Crew Size: ‘It Depends’
Written by William C. Vantuono, Editor-in-Chief
SMART-TD photo
FROM THE EDITOR, RAILWAY AGE MAY 2024 ISSUE: Multiple-choice question: How many crew members should occupy a locomotive cab?
A) Three.
B) Two.
C) One.
D) Zero.
E) None of the Above.
The correct answer is E, None of the Above. More specifically, the best correct answer, which does not appear on the test, is “It Depends.”
Doubtless, Federal Railroad Administrator Amit Bose, Secretary of Transportation Pete Buttigieg, SMART-TD President Jeremy Ferguson and BLET National President Eddie Hall, after agreeing that their answer is B) Two, would fail this very basic, no-brainer test, as they would a course in statistics or data science.
One crew size number does not fit all. Assigning any number to how many people should be in a cab, whether it’s five or zero (autonomous operation, which occurs in Australia under very specific conditions), is disingenuous. That’s a polite way of saying “silly” or “uninformed”—or “politics prevail,” in this case.
Capitol Hill Contributing Editor Frank N. Wilner, whose storied career has included service representing the carriers (at the Association of American Railroads) and labor (at SMART-TD predecessor United Transportation Union), gives us his usual excellent summary of the politics behind the FRA’s crew-consist ruling in his May Watching Washington column. “Among choices faced by political appointees are whether to obey statutes defining their authority or perform as political partisans,” he writes. “The optics of an April announcement by the DOT and FRA of a final rule mandating two crew members in the locomotive cab—with limited exceptions—was an unashamed demonstration of the latter. The announcement had adornments of a political rally—some dozen rail labor officials on stage—with Buttigieg and Bose delivering on a Biden campaign promise. Shockingly missing was evidence of how the new rule will enhance rail safety as required by the Administrative Procedure Act (APA), which instructs courts to nullify them as ‘arbitrary and capricious’ when lacking quantitative assessments. There must be, the Supreme Court has said, ‘a rational connection between the facts found and the choice made.’”

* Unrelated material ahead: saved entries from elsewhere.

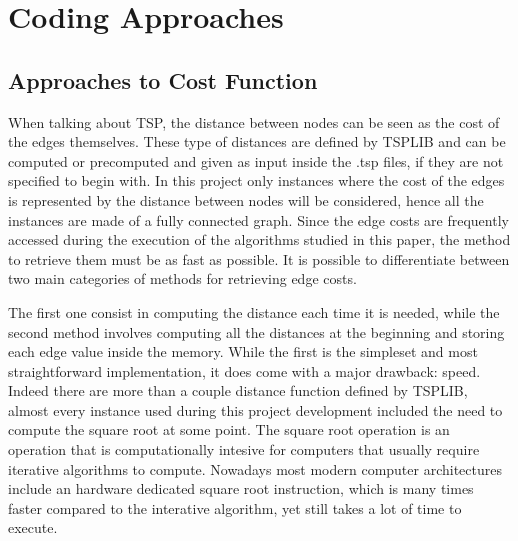 \chapter{Coding Approaches}

\section{Approaches to Cost Function}

When talking about TSP, the distance between nodes can be seen as the cost of the edges themselves.
These type of distances are defined by TSPLIB\cite{tsplib} and can be computed or precomputed and given as input inside the .tsp files, if they are not specified to begin with.
In this project only instances where the cost of the edges is represented by the distance between nodes will be considered, hence all the instances are made of a fully connected graph.
Since the edge costs are frequently accessed during the execution of the algorithms studied in this paper, the method to retrieve them must be as fast as possible.
It is possible to differentiate between two main categories of methods for retrieving edge costs.

The first one consist in computing the distance each time it is needed, while the second method involves computing all the distances at the beginning and storing each edge value inside the memory.
While the first is the simpleset and most straightforward implementation, it does come with a major drawback: speed.
Indeed there are more than a couple distance function defined by TSPLIB, almost every instance used during this project development included the need to compute the square root at some point.
The square root operation is an operation that is computationally intesive for computers that usually require iterative algorithms to compute.
Nowadays most modern computer architectures include an hardware dedicated square root instruction, which is many times faster compared to the interative algorithm, yet still takes a lot of time to execute.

“Despite Bose having said in a July 2022 FRA press release that the agency is ‘committed to data-driven decision-making,’ no supporting data accompanied the new rule’s publication,” Wilner notes. “Previously, the National Transportation Safety Board said, ‘There is insufficient data to demonstrate that [rail] accidents are avoided by having a second qualified person in the cab,’ and FRA said in 2019 it lacked ‘reliable or conclusive statistical data’ linking train safety with crew size … Buttigieg swats away lack-of-evidence criticisms by citing ‘common sense’ as sufficient justification for the new rule—an arguably weak defense given APA and Executive Order provisos. Actually, common sense says assemble the required data before publishing.”
“Common sense,” Buttigieg proclaims? No, Mr. Secretary. Stai dicendo una sciocchezze.
Bottom line: Crew-consist size should always be negotiated, never regulated or legislated. Always remember the correct answer: “It depends.”
Have a safe day.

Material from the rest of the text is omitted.